*Exercise aim*: Drop every picture, then repeat the records exactly.

** Material supplied follows **

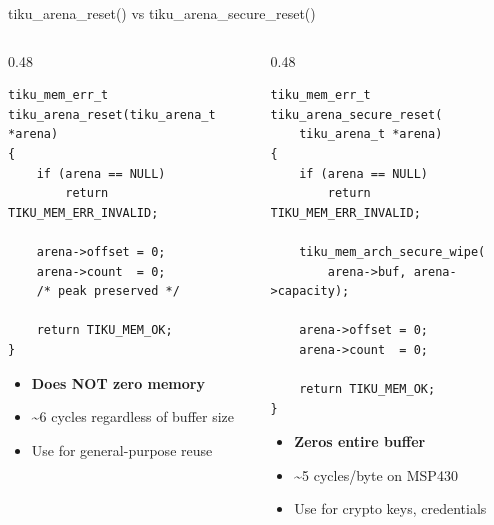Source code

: \documentclass[aspectratio=169, 10pt]{beamer}
\begin{document}
\begin{frame}[fragile]{tiku\_arena\_reset() vs tiku\_arena\_secure\_reset()}
\begin{columns}[T]
\begin{column}{0.48\textwidth}
\begin{lstlisting}[style=cstyle, title={Normal reset --- O(1)}]
tiku_mem_err_t
tiku_arena_reset(tiku_arena_t *arena)
{
    if (arena == NULL)
        return TIKU_MEM_ERR_INVALID;

    arena->offset = 0;
    arena->count  = 0;
    /* peak preserved */

    return TIKU_MEM_OK;
}
\end{lstlisting}

\begin{itemize}
  \item \textbf{Does NOT zero memory}
  \item \textasciitilde6 cycles regardless of buffer size
  \item Use for general-purpose reuse
\end{itemize}
\end{column}

\begin{column}{0.48\textwidth}
\begin{lstlisting}[style=cstyle, title={Secure reset --- O(n)}]
tiku_mem_err_t
tiku_arena_secure_reset(
    tiku_arena_t *arena)
{
    if (arena == NULL)
        return TIKU_MEM_ERR_INVALID;

    tiku_mem_arch_secure_wipe(
        arena->buf, arena->capacity);

    arena->offset = 0;
    arena->count  = 0;

    return TIKU_MEM_OK;
}
\end{lstlisting}

\begin{itemize}
  \item \textbf{Zeros entire buffer}
  \item \textasciitilde5 cycles/byte on MSP430
  \item Use for crypto keys, credentials
\end{itemize}
\end{column}
\end{columns}
\end{frame}
\end{document}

** End of Material supplied **

*Exercise solution*:
Source code

: \documentclass[aspectratio=169, 10pt]{beamer}
\begin{document}
\begin{frame}[fragile]{tiku\_arena\_reset() vs tiku\_arena\_secure\_reset()}
\begin{columns}[T]
\begin{column}{0.48\textwidth}
\begin{lstlisting}[style=cstyle, title={Normal reset --- O(1)}]
tiku_mem_err_t
tiku_arena_reset(tiku_arena_t *arena)
{
    if (arena == NULL)
        return TIKU_MEM_ERR_INVALID;

    arena->offset = 0;
    arena->count  = 0;
    /* peak preserved */

    return TIKU_MEM_OK;
}
\end{lstlisting}

\begin{itemize}
  \item \textbf{Does NOT zero memory}
  \item \textasciitilde6 cycles regardless of buffer size
  \item Use for general-purpose reuse
\end{itemize}
\end{column}

\begin{column}{0.48\textwidth}
\begin{lstlisting}[style=cstyle, title={Secure reset --- O(n)}]
tiku_mem_err_t
tiku_arena_secure_reset(
    tiku_arena_t *arena)
{
    if (arena == NULL)
        return TIKU_MEM_ERR_INVALID;

    tiku_mem_arch_secure_wipe(
        arena->buf, arena->capacity);

    arena->offset = 0;
    arena->count  = 0;

    return TIKU_MEM_OK;
}
\end{lstlisting}

\begin{itemize}
  \item \textbf{Zeros entire buffer}
  \item \textasciitilde5 cycles/byte on MSP430
  \item Use for crypto keys, credentials
\end{itemize}
\end{column}
\end{columns}
\end{frame}
\end{document}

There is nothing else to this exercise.